# A question on the S.A.R.



## alexd3498

Hello everyone, and Merry Christmas! I have been considering purchasing an S.A.R, but I am curious about subtle differences on ones I see for sale. For example, one says 1000m, one says 100atm and has a magnified date, and one doesn't. Which of this would most likely be a new 2020/2021 model? Thanks! And also, how does it compare to a U1/U50?


----------



## nm7273

I have owned the SAR 10th anniversary edition and hated everything about it. I have owned at least 10 Sinns and loved very one. Purely subjective of course.


----------



## alexd3498

nm7273 said:


> I have owned the SAR 10th anniversary edition and hated everything about it. I have owned at least 10 Sinns and loved very one. Purely subjective of course.


What did you strongly hate so much about it? And indeed subjective but useful!!


----------



## rationaltime

I had the Rescue Timer, which is like the SAR, the same case but with a bezel.
I liked it, but traded it for another watch I wanted more. The case fit me well. 
I liked not having long lugs. My least favorite feature was the date magnifier. 
I would choose without.

The U1 is large and heavy and tall. I have one, and have kept it because I like 
the look of the hands and dial. I expect I would like the size of the U50 better, 
but have not tried to do anything about making a change.


Thanks,
rationaltime


----------



## nm7273

alexd3498 said:


> What did you strongly hate so much about it? And indeed subjective but useful!!


I purchased it sight unseen based on its amazing looks. And there it did not fail. Too, it was the only DLC watch I have ever owned. On the wrist I found it to be extremely uncomfortable but it has been so long ago I can't recall exactly why, sorry. It also kept poor time, losing about a minute per day.
Sorry, this isn't much help but it has been probably 5 years ago and I only kept it a month or so. I tried but couldn't love it and sold it for a $600 loss just to get it gone.


----------



## njhinde

I love this watch and have tried it on several times (as mentioned in other posts here), and it fit my 7.25 wrist really nicely.
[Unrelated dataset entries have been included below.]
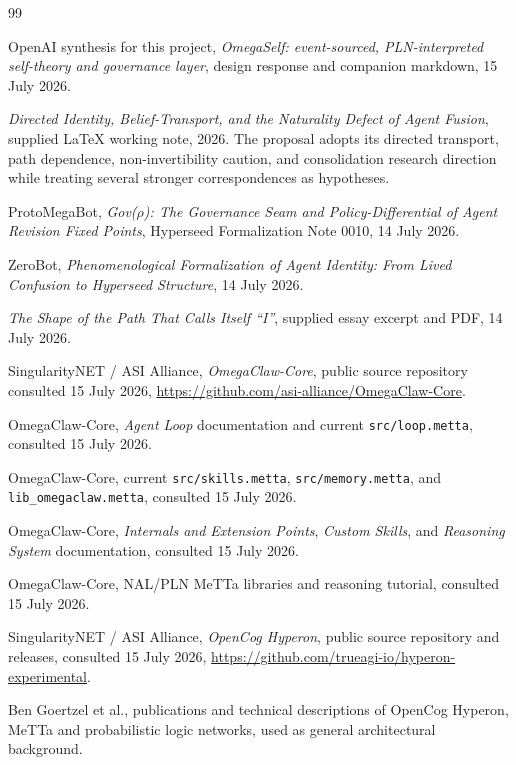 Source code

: \documentclass[11pt,oneside]{report}
\begin{document}
\begin{thebibliography}{99}

OpenAI synthesis for this project, \emph{OmegaSelf: event-sourced, PLN-interpreted self-theory and governance layer}, design response and companion markdown, 15 July 2026.

\emph{Directed Identity, Belief-Transport, and the Naturality Defect of Agent Fusion}, supplied LaTeX working note, 2026. The proposal adopts its directed transport, path dependence, non-invertibility caution, and consolidation research direction while treating several stronger correspondences as hypotheses.

ProtoMegaBot, \emph{Gov($\rho$): The Governance Seam and Policy-Differential of Agent Revision Fixed Points}, Hyperseed Formalization Note 0010, 14 July 2026.

ZeroBot, \emph{Phenomenological Formalization of Agent Identity: From Lived Confusion to Hyperseed Structure}, 14 July 2026.

\emph{The Shape of the Path That Calls Itself ``I''}, supplied essay excerpt and PDF, 14 July 2026.

SingularityNET / ASI Alliance, \emph{OmegaClaw-Core}, public source repository consulted 15 July 2026, \url{https://github.com/asi-alliance/OmegaClaw-Core}.

OmegaClaw-Core, \emph{Agent Loop} documentation and current \texttt{src/loop.metta}, consulted 15 July 2026.

OmegaClaw-Core, current \texttt{src/skills.metta}, \texttt{src/memory.metta}, and \texttt{lib\_omegaclaw.metta}, consulted 15 July 2026.

OmegaClaw-Core, \emph{Internals and Extension Points}, \emph{Custom Skills}, and \emph{Reasoning System} documentation, consulted 15 July 2026.

OmegaClaw-Core, NAL/PLN MeTTa libraries and reasoning tutorial, consulted 15 July 2026.

SingularityNET / ASI Alliance, \emph{OpenCog Hyperon}, public source repository and releases, consulted 15 July 2026, \url{https://github.com/trueagi-io/hyperon-experimental}.

Ben Goertzel et al., publications and technical descriptions of OpenCog Hyperon, MeTTa and probabilistic logic networks, used as general architectural background.

\end{thebibliography}
\end{document}
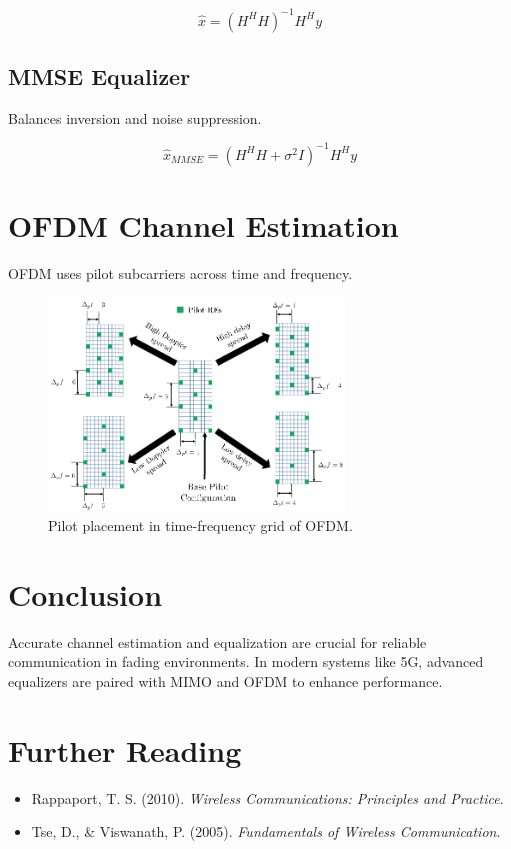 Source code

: \[
\hat{x} = (H^H H)^{-1} H^H y
\]

\subsection{MMSE Equalizer}
Balances inversion and noise suppression.

\[
\hat{x}_{MMSE} = (H^H H + \sigma^2 I)^{-1} H^H y
\]

\section{OFDM Channel Estimation}
OFDM uses pilot subcarriers across time and frequency.

\begin{figure}[H]
    \centering
    \includegraphics[width=0.7\textwidth]{images/ofdm_pilot_grid.png}
    \caption{Pilot placement in time-frequency grid of OFDM.}
\end{figure}

\section{Conclusion}
Accurate channel estimation and equalization are crucial for reliable communication in fading environments. In modern systems like 5G, advanced equalizers are paired with MIMO and OFDM to enhance performance.

\section*{Further Reading}
\begin{itemize}
  \item Rappaport, T. S. (2010). \textit{Wireless Communications: Principles and Practice}.
  \item Tse, D., \& Viswanath, P. (2005). \textit{Fundamentals of Wireless Communication}.
\end{itemize}

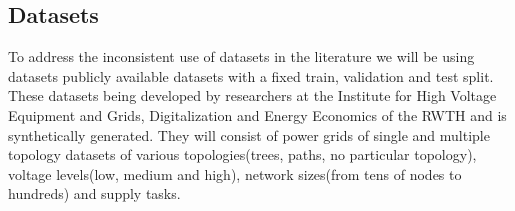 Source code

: \subsection*{Datasets}

To address the inconsistent use of datasets in the literature we will be using
datasets publicly available datasets with a fixed train, validation and test split.
These datasets being developed by researchers at the Institute for High Voltage
Equipment and Grids, Digitalization and Energy Economics of the RWTH and is
synthetically generated.
They will consist of power grids of single and multiple topology datasets of various
topologies(trees, paths, no particular topology), voltage levels(low, medium and high),
network sizes(from tens of nodes to hundreds) and supply tasks.
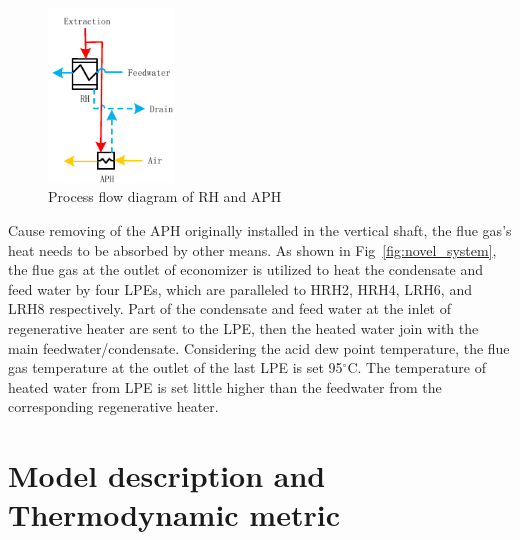 \documentclass[preprint,12pt]{elsarticle}
\begin{document}
\begin{figure}[htbp]
\centering
\includegraphics[width=0.3\textwidth]{fig/extraction_heat_APH}%
\caption{Process flow diagram of RH and APH} 
\label{fig:extraction_heat_APH}
\end{figure}

Cause removing of the APH originally installed in the vertical shaft, the flue gas's heat needs to be absorbed by other means.
As shown in Fig~\ref{fig:novel_system}, the flue gas at the outlet of economizer is utilized to heat the condensate and feed water by four LPEs, which are paralleled to HRH2, HRH4, LRH6, and LRH8 respectively. 
Part of the condensate and feed water at the inlet of regenerative heater are sent to the LPE, then the heated water join with the main feedwater/condensate. 
Considering the acid dew point temperature, the flue gas temperature at the outlet of the last LPE is set 95$^\circ$C. 
The temperature of heated water from LPE is set little higher than the feedwater from the corresponding regenerative heater.%

\section{Model description and Thermodynamic metric}
\label{ssub:model_establishment_and_system_analysis_method}
\end{document}
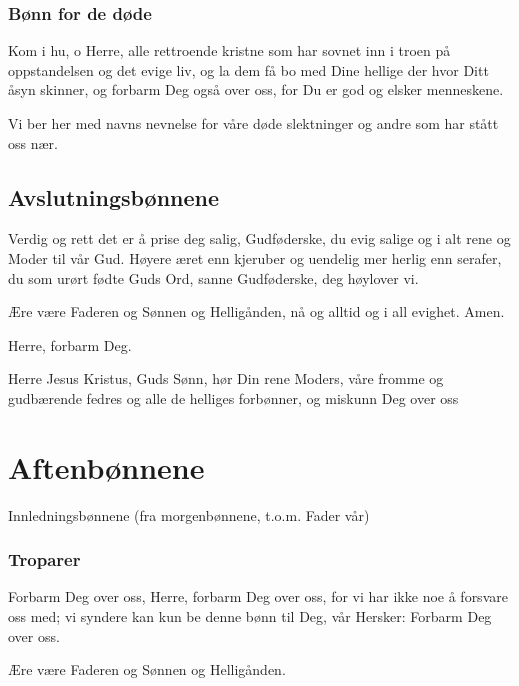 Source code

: \subsubsection{Bønn for de døde}

Kom i hu, o Herre, alle rettroende kristne som har sovnet inn i troen på oppstandelsen og det evige liv, og la dem få bo med Dine hellige der hvor Ditt åsyn skinner, og forbarm Deg også over oss, for Du er god og elsker menneskene. 

\begin{forklaring}
Vi ber her med navns nevnelse for våre døde slektninger og andre som har stått oss nær. 
\end{forklaring}

\subsection{Avslutningsbønnene}

Verdig og rett det er å prise deg salig, Gudføderske, du evig salige og i alt rene og Moder til vår Gud. Høyere æret enn kjeruber og uendelig mer herlig enn serafer, du som urørt fødte Guds Ord, sanne Gudføderske, deg høylover vi. 

Ære være Faderen og Sønnen og Helligånden, nå og alltid og i all evighet. Amen. 

Herre, forbarm Deg. 

Herre Jesus Kristus, Guds Sønn, hør Din rene Moders, våre fromme og gudbærende fedres og alle de helliges forbønner, og miskunn Deg over oss 

\section{Aftenbønnene}

\begin{forklaring}
Innledningsbønnene (fra morgenbønnene, t.o.m. Fader vår)
\end{forklaring}

\subsubsection{Troparer}

Forbarm Deg over oss, Herre, forbarm Deg over oss, for vi har ikke noe å forsvare oss med; vi syndere kan kun be denne bønn til Deg, vår Hersker: Forbarm Deg over oss.

Ære være Faderen og Sønnen og Helligånden.

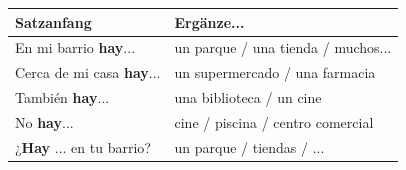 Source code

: \documentclass[11pt, a4paper]{article}
\begin{document}

\begin{center}
\end{center}

\vspace{0.3cm}


\begin{tcolorbox}[
    colback=gruppeA!10,
    colframe=gruppeA,
    title={\color{white}\bfseries HAY -- Es gibt... (Existenz)},
    fonttitle=\bfseries
]

\renewcommand{\arraystretch}{1.5}
\begin{tabular}{@{}p{9cm}p{7.5cm}@{}}
\textbf{Satzanfang} & \textbf{Ergänze...} \\
\hline
En mi barrio \textbf{hay}... & un parque / una tienda / muchos... \\
Cerca de mi casa \textbf{hay}... & un supermercado / una farmacia \\
También \textbf{hay}... & una biblioteca / un cine \\
No \textbf{hay}... & cine / piscina / centro comercial \\
¿\textbf{Hay} ... en tu barrio? & un parque / tiendas / ... \\
\end{tabular}

\end{tcolorbox}

\vspace{0.3cm}

\end{document}
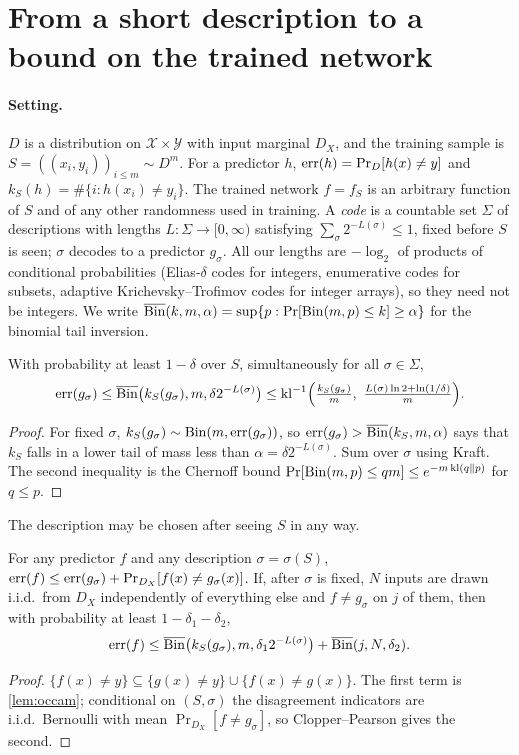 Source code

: \section{From a short description to a bound on the trained network}\label{sec:theory}

\paragraph{Setting.} $D$ is a distribution on $\mathcal X\times\mathcal Y$ with input marginal $D_X$, and the training sample is $S=((x_i,y_i))_{i\le m}\sim D^m$. For a predictor $h$, $\err(h)=\Pr_D[h(x)\ne y]$ and $k_S(h)=\#\{i:h(x_i)\ne y_i\}$. The trained network $f=f_S$ is an arbitrary function of $S$ and of any other randomness used in training. A \emph{code} is a countable set $\Sigma$ of descriptions with lengths $L:\Sigma\to[0,\infty)$ satisfying $\sum_\sigma 2^{-L(\sigma)}\le1$, fixed before $S$ is seen; $\sigma$ decodes to a predictor $g_\sigma$. All our lengths are $-\log_2$ of products of conditional probabilities (Elias-$\delta$ codes for integers, enumerative codes for subsets, adaptive Krichevsky--Trofimov codes for integer arrays), so they need not be integers. We write $\Bin(k,m,\alpha)=\sup\{p:\Pr[\mathrm{Bin}(m,p)\le k]\ge\alpha\}$ for the binomial tail inversion.

\begin{lemma}\label{lem:occam}
With probability at least $1-\delta$ over $S$, simultaneously for all $\sigma\in\Sigma$,
\[
\err(g_\sigma)\le\Bin\big(k_S(g_\sigma),m,\delta2^{-L(\sigma)}\big)\le\kl^{-1}\Big(\tfrac{k_S(g_\sigma)}{m},\ \tfrac{L(\sigma)\ln2+\ln(1/\delta)}{m}\Big).
\]
\end{lemma}
\begin{proof}
For fixed $\sigma$, $k_S(g_\sigma)\sim\mathrm{Bin}(m,\err(g_\sigma))$, so $\err(g_\sigma)>\Bin(k_S,m,\alpha)$ says that $k_S$ falls in a lower tail of mass less than $\alpha=\delta2^{-L(\sigma)}$. Sum over $\sigma$ using Kraft. The second inequality is the Chernoff bound $\Pr[\mathrm{Bin}(m,p)\le qm]\le e^{-m\,\kl(q\|p)}$ for $q\le p$.
\end{proof}
The description may be chosen after seeing $S$ in any way.

\begin{theorem}\label{thm:reduction}
For any predictor $f$ and any description $\sigma=\sigma(S)$, $\err(f)\le\err(g_\sigma)+\Pr_{D_X}[f(x)\ne g_\sigma(x)]$. If, after $\sigma$ is fixed, $N$ inputs are drawn i.i.d.\ from $D_X$ independently of everything else and $f\ne g_\sigma$ on $j$ of them, then with probability at least $1-\delta_1-\delta_2$,
\[
\err(f)\le\Bin\big(k_S(g_\sigma),m,\delta_12^{-L(\sigma)}\big)+\Bin(j,N,\delta_2).
\]
\end{theorem}
\begin{proof}
$\{f(x)\ne y\}\subseteq\{g(x)\ne y\}\cup\{f(x)\ne g(x)\}$. The first term is \cref{lem:occam}; conditional on $(S,\sigma)$ the disagreement indicators are i.i.d.\ Bernoulli with mean $\Pr_{D_X}[f\ne g_\sigma]$, so Clopper--Pearson gives the second.
\end{proof}


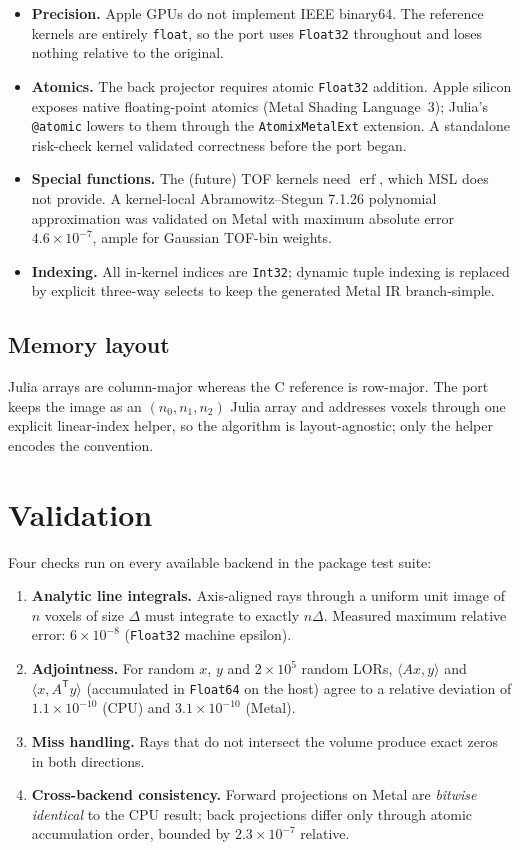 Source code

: \documentclass[11pt,a4paper]{article}
\begin{document}
\begin{itemize}
\item \textbf{Precision.} Apple GPUs do not implement IEEE binary64. The
  reference kernels are entirely \texttt{float}, so the port uses
  \texttt{Float32} throughout and loses nothing relative to the original.
\item \textbf{Atomics.} The back projector requires atomic \texttt{Float32}
  addition. Apple silicon exposes native floating-point atomics (Metal
  Shading Language~3); Julia's \texttt{@atomic} lowers to them through the
  \texttt{AtomixMetalExt} extension. A standalone risk-check kernel validated
  correctness before the port began.
\item \textbf{Special functions.} The (future) TOF kernels need
  $\operatorname{erf}$, which MSL does not provide. A kernel-local
  Abramowitz--Stegun 7.1.26 polynomial approximation was validated on Metal
  with maximum absolute error $4.6\times 10^{-7}$, ample for Gaussian TOF-bin
  weights.
\item \textbf{Indexing.} All in-kernel indices are \texttt{Int32}; dynamic
  tuple indexing is replaced by explicit three-way selects to keep the
  generated Metal IR branch-simple.
\end{itemize}

\subsection{Memory layout}

Julia arrays are column-major whereas the C reference is row-major. The port
keeps the image as an $(n_0, n_1, n_2)$ Julia array and addresses voxels
through one explicit linear-index helper, so the algorithm is
layout-agnostic; only the helper encodes the convention.

\section{Validation}

Four checks run on every available backend in the package test suite:
\begin{enumerate}
\item \textbf{Analytic line integrals.} Axis-aligned rays through a uniform
  unit image of $n$ voxels of size $\Delta$ must integrate to exactly
  $n\Delta$. Measured maximum relative error: $6\times 10^{-8}$
  (\texttt{Float32} machine epsilon).
\item \textbf{Adjointness.} For random $x$, $y$ and $2\times 10^5$ random
  LORs, $\langle Ax, y\rangle$ and $\langle x, A^{\mathsf T} y\rangle$
  (accumulated in \texttt{Float64} on the host) agree to a relative deviation
  of $1.1\times 10^{-10}$ (CPU) and $3.1\times 10^{-10}$ (Metal).
\item \textbf{Miss handling.} Rays that do not intersect the volume produce
  exact zeros in both directions.
\item \textbf{Cross-backend consistency.} Forward projections on Metal are
  \emph{bitwise identical} to the CPU result; back projections differ only
  through atomic accumulation order, bounded by $2.3\times 10^{-7}$ relative.
\end{enumerate}
\end{document}
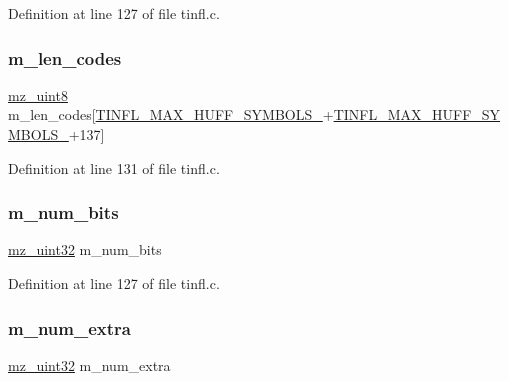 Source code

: Definition at line 127 of file tinfl.\+c.

\mbox{\label{structtinfl__decompressor__tag_a7b5666f8fdd4854701ca97b6cf80b830}} 
\subsubsection{\texorpdfstring{m\_len\_codes}{m\_len\_codes}}
{\footnotesize\ttfamily \mbox{\hyperlink{tinfl_8c_a9354eca32f90733aa9bb3738c92da596}{mz\+\_\+uint8}} m\+\_\+len\+\_\+codes\mbox{[}\mbox{\hyperlink{tinfl_8c_adf764cbdea00d65edcd07bb9953ad2b7abc60f0bf72551ed7cbbf1ed9b20752ba}{T\+I\+N\+F\+L\+\_\+\+M\+A\+X\+\_\+\+H\+U\+F\+F\+\_\+\+S\+Y\+M\+B\+O\+L\+S\+\_}}+\mbox{\hyperlink{tinfl_8c_adf764cbdea00d65edcd07bb9953ad2b7ac44807ea07817afa2b5e97b5bfc204fb}{T\+I\+N\+F\+L\+\_\+\+M\+A\+X\+\_\+\+H\+U\+F\+F\+\_\+\+S\+Y\+M\+B\+O\+L\+S\+\_}}+137\mbox{]}}



Definition at line 131 of file tinfl.\+c.

\mbox{\label{structtinfl__decompressor__tag_a504bc14c88dc5ad5c0425812f6e4ec4c}} 
\subsubsection{\texorpdfstring{m\_num\_bits}{m\_num\_bits}}
{\footnotesize\ttfamily \mbox{\hyperlink{tinfl_8c_ab1a91818a39ac203d5d9f12a003e8557}{mz\+\_\+uint32}} m\+\_\+num\+\_\+bits}



Definition at line 127 of file tinfl.\+c.

\mbox{\label{structtinfl__decompressor__tag_aeca30360d877f2a99f6d6f0e94460382}} 
\subsubsection{\texorpdfstring{m\_num\_extra}{m\_num\_extra}}
{\footnotesize\ttfamily \mbox{\hyperlink{tinfl_8c_ab1a91818a39ac203d5d9f12a003e8557}{mz\+\_\+uint32}} m\+\_\+num\+\_\+extra}



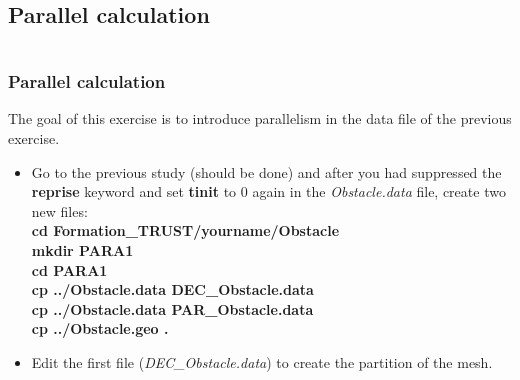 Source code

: \documentclass[10pt, hyperref={unicode=true,pdfusetitle, bookmarks=true,bookmarksnumbered=false,bookmarksopen=false, breaklinks=false,pdfborder={0 0l 1},backref=true,colorlinks=true,linkcolor=darkblue,pageanchor}]{beamer}
\begin{document}
\subsection{Parallel calculation} \label{exo_para_1}
\begin{frame}
\begin{small}
\begin{columns}[c] 
\tableofcontents[sections={1-8},currentsection, currentsubsection]
\tableofcontents[sections={9-16},currentsection, currentsubsection]
\end{columns}
\end{small}
\end{frame}
\begin{frame}
\frametitle{Parallel calculation}
\begin{block}{}

The goal of this exercise is to introduce parallelism in the data file of the previous exercise.

\begin{itemize}
\item Go to the previous study (should be done) and after you had suppressed the \textbf{reprise} keyword and set \textbf{tinit} to 0 again in the \textit{Obstacle.data} file, create two new files:\\
\textbf{cd Formation\_TRUST/yourname/Obstacle} \\
\textbf{mkdir PARA1} \\
\textbf{cd PARA1} \\
\textbf{cp ../Obstacle.data DEC\_Obstacle.data} \\
\textbf{cp ../Obstacle.data PAR\_Obstacle.data} \\
\textbf{cp ../Obstacle.geo .}\\
\vspace{0.3cm}
\item Edit the first file (\textit{DEC\_Obstacle.data}) to create the partition of the mesh.
\end{itemize}

\end{block}
\end{frame}
\end{document}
I also love a lot of the Sinn watches (and own an EZM 3F). The U1 actually feels much larger to me than the SAR.

The earlier SAR models had 1000m written on the dial, and the newer models have 100bar. Water resistance is obviously identical, so it is just a change of wording.

I think that all models of the regular SAR have the date magnifier ("internally ground loupe" according to their website). The new limited edition "SK Hamburg" release may not have this, or at least it is not specifically mentioned.

Hope this helps.


----------



## alexd3498

njhinde said:


> I love this watch and have tried it on several times (as mentioned in other posts here), and it fit my 7.25 wrist really nicely. I also love a lot of the Sinn watches (and own an EZM 3F). The U1 actually feels much larger to me than the SAR.
> 
> The earlier SAR models had 1000m written on the dial, and the newer models have 100bar. Water resistance is obviously identical, so it is just a change of wording.
> 
> I think that all models of the regular SAR have the date magnifier ("internally ground loupe" according to their website). The new limited edition "SK Hamburg" release may not have this, or at least it is not specifically mentioned.
> 
> Hope this helps.


Thank you so much for your help, it means a lot! I was so confused about the 1000m vs 100bar, so I will look for 100bar ones if I end up choosing it over the U1. Which do you think would be better for my smallish 7 inch wrist? EDIT finally found posts about the SAR from the past I had no idea how to use this website hahah sorry for the redundancy of this post!!


----------



## masqueman

The SAR is one of the most unique watches around. Yes, it is untraditional and somewhat strangely shaped, but there is a beauty in being different than everything else on the market.

The internal magnifier is a plus not a negative. It works great but has none of downsides associated with the external ones.

The lug shape Is long but the watch is pretty compact on the wrist. I love mine.

Eventually you might have to swap the hard rubber bezel, but mine is in good shape. 

I prefer the bracelet to the rubber strap because it continues the two tone design.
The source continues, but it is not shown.